Tuesday, July 12, 2016
In the recent issue of Long Island Boating World magazine, Tim
covers maritime law issues involving dram shop liability for a
resort that ran a water taxi service to boat owners who could
come to the resorts bar for drinks before heading back out to
their boats. After a night of drinking, a vessel owner got into a
boating accident in which his passenger was injured. While
alcohol is cited as a factor in boating accidents in general, the
passenger here included the resort in her lawsuit when she sued
the yacht owner for her personal injury.
See the Long Island Boating World article Dram Shop Issues
Raised in Boating Accident...
With the arrival of the Fourth of July weekend, boaters in the
region are excited about getting on the water and making up for
the cold gray days of winter. For some, it’s time to break out igloo
coolers and sunscreen while enjoying warm reunions with fellow
boaters at raft-ups. For others, it’s a time to visit waterfront
restaurants and clubs whose welcoming neon lights were
covered with snow and ice only a few months ago. As the season
gets underway, we sometimes hear public service
announcements warning of the dangers of alcohol on the water.
Even without such announcements, readers appreciate the
consequences of drinking and boating. The Coast Guard offers
compelling statistics that underscore the role of alcohol in
boating accidents. Furthermore, alcohol on the water can result
in criminal prosecutions for Boating While Intoxicated (BWI) or
Boating While Ability Impaired (BWAI). And in the civil lawsuits
that can materialize in the aftermath of an accident, alcohol is a
major factor that courts consider in determining the respective
faults of the vessel operators.
And if an accident does take place, this business of determining
who was at fault is something often confined to the people
aboard the vessels involved. But in a recent East Coast boating
accident involving alcohol, a guest brought legal action against
the water taxi operator that brought her and the boat owner from
a vacation-entertainment resort out to the boat. Shortly after
getting underway, the boat got into an accident.
The resort provided water taxi service between its bar and boats
using its mooring facilities. After a night of drinking, a boat owner
was taken out to his boat by the water taxi. In a subsequent trip,
he was joined by the guest, who was presumed by the court to
have taken the same water taxi out to the boat.
The boat left its mooring buoy at around 1:00 a.m. About an hour
later, it hit the cement pilings of a bridge. The guest was injured
and sued the vessel owner and the resort, presenting claims
asserting admiralty and maritime jurisdiction under the Federal
Rules of Civil Procedure and common law negligence. The
admiralty and maritime claims included negligence and
conspiracy against the vessel owner and resort, as well as
maritime dram shop liability. The common law negligence claims
were brought under Maryland state law against the vessel owner
and resort. In response, the resort sought dismissal of the
After considering the legal issues, the court ruled in favor of the
resort, dismissing the claims against it. The court deemed the
resort did have a duty to exercise ordinary care to avoid putting a
water taxi passenger in a dangerous situation. This duty of care
is a key element of legal actions based on a theory of negligence.

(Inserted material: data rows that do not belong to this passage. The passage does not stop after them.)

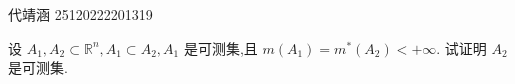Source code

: \documentclass[../main.tex]{subfiles}
\begin{document}
\ifSubfilesClassLoaded{

    
    \setcounter{chapter}{1}
    \setcounter{section}{2}
}{}

\chapter{ }
\section{}
 代靖涵 25120222201319
\begin{exercise}{}{}
设 $A_1,A_2\subset\mathbb{R}^n,A_1\subset A_2,A_1$ 是可测集,且 $m(A_1)=m^*(A_2)<+\infty$. 试证明 $A_2$ 是可测集.
\end{exercise}
\end{document}

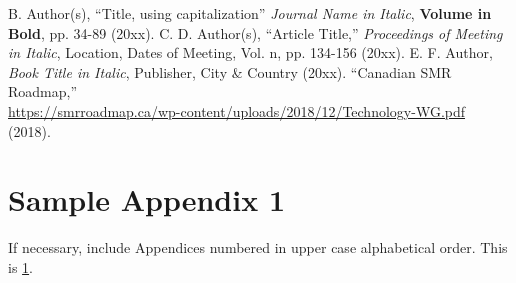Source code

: \documentclass[letterpaper]{mc2023}
\begin{document}
\newif\ifusebibtex
\usebibtexfalse

\ifusebibtex
\setlength{\baselineskip}{12pt}


\else
\setlength{\baselineskip}{12pt}
\begin{thebibliography}{300}
 B. Author(s), ``Title, using capitalization'' \emph{Journal Name in Italic},
  \textbf{Volume in Bold}, pp. 34-89 (20xx).
 C. D. Author(s), ``Article Title,'' \emph{Proceedings of
  Meeting in Italic}, Location, Dates of Meeting, Vol. n, pp. 134-156
  (20xx).
 E. F. Author, \emph{Book Title in Italic}, Publisher, City \&
  Country (20xx).
 ``Canadian SMR Roadmap,'' \\
  \url{https://smrroadmap.ca/wp-content/uploads/2018/12/Technology-WG.pdf} (2018).
\end{thebibliography}
\fi

\appendix
\gdef\thesection{APPENDIX~\Alph{section}}
\section{Sample Appendix 1}
\label{app:a}
If necessary, include Appendices numbered in upper case alphabetical order. This is \ref{app:a}.
\end{document}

However, the court did not feel the guest presented a plausible
claim that the resort violated such a duty.
Regarding dram shop liability, the boat guest relied on a
Massachusetts case in which a private transportation company
brought an intoxicated person to his car. The intoxicated person
drove away and subsequently got into an accident in which an
individual was killed. The majority in the Massachusetts court
held that the defendant owed a duty of reasonable care to avoid
discharging someone who they knew, or should have known,
was intoxicated and likely to drive an automobile [and injure
others thereafter] (Commerce Insurance Company v. Ultimate
Livery Service Inc., 897 N.E. 2d 50, Massachusetts 2008).
However, the court noted that other states had ruled to the
contrary on this issue and that many states, including Maryland,
had not yet addressed the issue.
In terms of conspiracy-based claims, the court found no federal
law governing conspiracy in admiralty cases. Therefore, it
applied Maryland law. Facing a similar situation on the issue of
conspiracy in a different admiralty lawsuit, a South Carolina court
had applied South Carolina conspiracy law for the same reason
(Alonso v. McAllister Towing of Charleston, Inc. 595 F. Supp 2d.
645, 651-652, District of South Carolina 2009). Read the decision
and notes at Leagle, which maintains a compendium of federal
and state court decisions, including federal maritime lawsuits.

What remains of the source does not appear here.